If that is directed at me, I only object to illegal immigration. After all, I am a legal immigrant myself.

I don’t think being able to own handguns and shoot people meaning to harm me is a bad thing. It’s one of the things I envy about the US.
In my country I have to let bad people maim me and then complain to the police, as if they are going to do anything about it.

What about people with big dogs on their property that will attack an intruder ( that’s what they are programmed to do by genetics )?
You know, the ones on properties with Beware of the Dog signs.

Hitler, Stalin, Mao, Pol Pot – all breathed air, drank water, and digested proteins. Well, sir, you don’t want to be anything like them, do you?

However, they only recently banned handgun ownership.
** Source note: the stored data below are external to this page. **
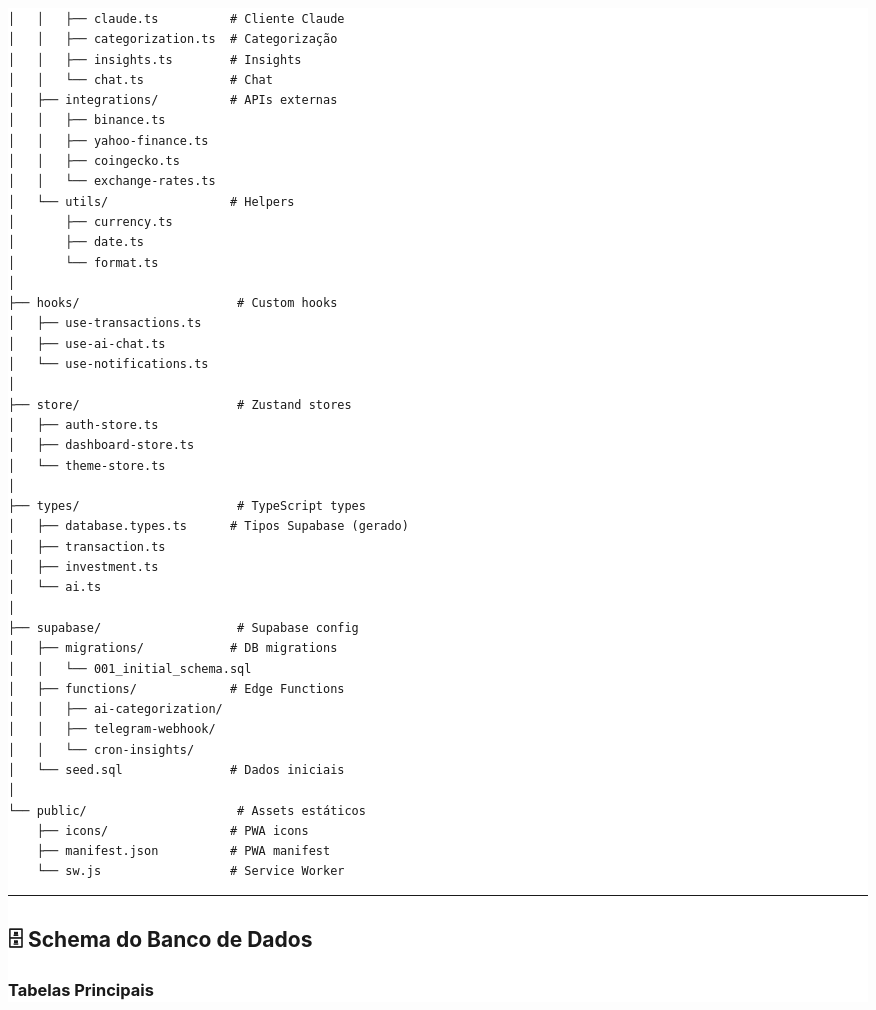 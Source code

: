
 ```
│   │   ├── claude.ts          # Cliente Claude
│   │   ├── categorization.ts  # Categorização
│   │   ├── insights.ts        # Insights
│   │   └── chat.ts            # Chat
│   ├── integrations/          # APIs externas
│   │   ├── binance.ts
│   │   ├── yahoo-finance.ts
│   │   ├── coingecko.ts
│   │   └── exchange-rates.ts
│   └── utils/                 # Helpers
│       ├── currency.ts
│       ├── date.ts
│       └── format.ts
│
├── hooks/                      # Custom hooks
│   ├── use-transactions.ts
│   ├── use-ai-chat.ts
│   └── use-notifications.ts
│
├── store/                      # Zustand stores
│   ├── auth-store.ts
│   ├── dashboard-store.ts
│   └── theme-store.ts
│
├── types/                      # TypeScript types
│   ├── database.types.ts      # Tipos Supabase (gerado)
│   ├── transaction.ts
│   ├── investment.ts
│   └── ai.ts
│
├── supabase/                   # Supabase config
│   ├── migrations/            # DB migrations
│   │   └── 001_initial_schema.sql
│   ├── functions/             # Edge Functions
│   │   ├── ai-categorization/
│   │   ├── telegram-webhook/
│   │   └── cron-insights/
│   └── seed.sql               # Dados iniciais
│
└── public/                     # Assets estáticos
    ├── icons/                 # PWA icons
    ├── manifest.json          # PWA manifest
    └── sw.js                  # Service Worker
```

---

## 🗄️ Schema do Banco de Dados

### Tabelas Principais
So now, only criminals get to be able to shoot people.

I’m pretty sure that criminals were regarded as bad people and treated accordingly for most of those 2 centuries, unlike now, when they seem to have more rights than law abiding citizens.

Nah, just since Germaine was let loose on an unsuspecting world. She has a lot to answer for. She’s pretty PO that she didn’t succeed in her main aim though.
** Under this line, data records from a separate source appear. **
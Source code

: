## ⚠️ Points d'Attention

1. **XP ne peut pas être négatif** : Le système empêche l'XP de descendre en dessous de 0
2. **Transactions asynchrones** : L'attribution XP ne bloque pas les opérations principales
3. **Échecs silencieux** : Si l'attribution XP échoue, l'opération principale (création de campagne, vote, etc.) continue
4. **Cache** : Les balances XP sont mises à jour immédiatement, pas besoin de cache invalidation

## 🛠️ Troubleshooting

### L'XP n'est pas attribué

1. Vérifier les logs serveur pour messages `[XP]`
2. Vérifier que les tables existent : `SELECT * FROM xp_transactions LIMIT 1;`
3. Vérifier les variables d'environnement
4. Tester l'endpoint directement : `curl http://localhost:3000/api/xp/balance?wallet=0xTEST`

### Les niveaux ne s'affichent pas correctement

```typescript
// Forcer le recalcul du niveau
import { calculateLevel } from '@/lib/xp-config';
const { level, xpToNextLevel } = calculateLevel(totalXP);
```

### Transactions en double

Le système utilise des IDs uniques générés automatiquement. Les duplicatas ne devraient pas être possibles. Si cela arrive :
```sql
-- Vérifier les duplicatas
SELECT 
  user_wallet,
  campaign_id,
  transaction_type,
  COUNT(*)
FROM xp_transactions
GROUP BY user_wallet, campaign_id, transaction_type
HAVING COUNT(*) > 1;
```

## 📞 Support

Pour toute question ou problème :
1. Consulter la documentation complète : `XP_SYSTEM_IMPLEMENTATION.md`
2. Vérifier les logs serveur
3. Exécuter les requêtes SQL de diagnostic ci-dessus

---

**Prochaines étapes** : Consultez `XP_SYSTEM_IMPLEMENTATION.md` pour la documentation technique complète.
I’m not Northern Piper, but this is the case: Bird v Holbrook - I went looking for it the minute I saw something about booby traps. It’s one of the first criminal law cases we learned.

Not it’s after your Blackstone commentaries, and it deals with the setting of spring guns without notice. If you set the trap with notice, you were ok.

Was not about you, it was aimed at the snarky ones who were giving you a hard time about your question.

Oh, I misunderstood. Thanks.

To distinguish Bird from the 1861 Act, the trap was in the garden, not within the dwelling, and I don’t believe it was at night. I’m not sure that notice would be required at that time for a dwelling sealed up at nightfall. Perhaps the law presumed that anyone entering illicitly in that situation was commiting burglary, and therefore not entitled to the duty of care a trespasser should have?

My dad set the notice without the trap! He put up a sign saying “Trapguns Installed,” but never actually rigged up a gun.

The Sheriff told him to take the sign down.

You poor thing. Would you regard it as insensitive and prying if I asked you to share with us just how many times you have been maimed, and what injuries you have sustained?

Please say you wouldn’t.

There’s nothing like a half dozen Bouncing Bettys to keep those damned kids offa my lawn!

:: shaking my cane at all of you young juvenile delinquents!::

Yeah, I’m talking about YOU! :mad:

I’m pretty sure it’s legal to have range markers/stakes laid out on your lawn.

I only “boobytrap” my property when i’m home alone.

wink, wink. nudge, nudge.

We have a sign at the start of our drive that makes the brown & purple guys leave packages right there, the cowards. Most friends the first time they arrive, call on their cell phones to see if it is alright to come up even though we invited them & know when they are coming.

I like that sign… :smiley:

I don’t think so - from memory, it was a trespassing case, and the guy climbed the fence to chase a cockrell of his that had gotten away. The point was the notice of the spring gun and I think (Northern Piper should correct me) that it changed the law. I should therefore think that notice (remembering this is 1861 and English common law, so outside what we’re discussing here) would have thereafter been required, even in a sealed dwelling-house in the nighttime.

But again, I’m happy to be corrected.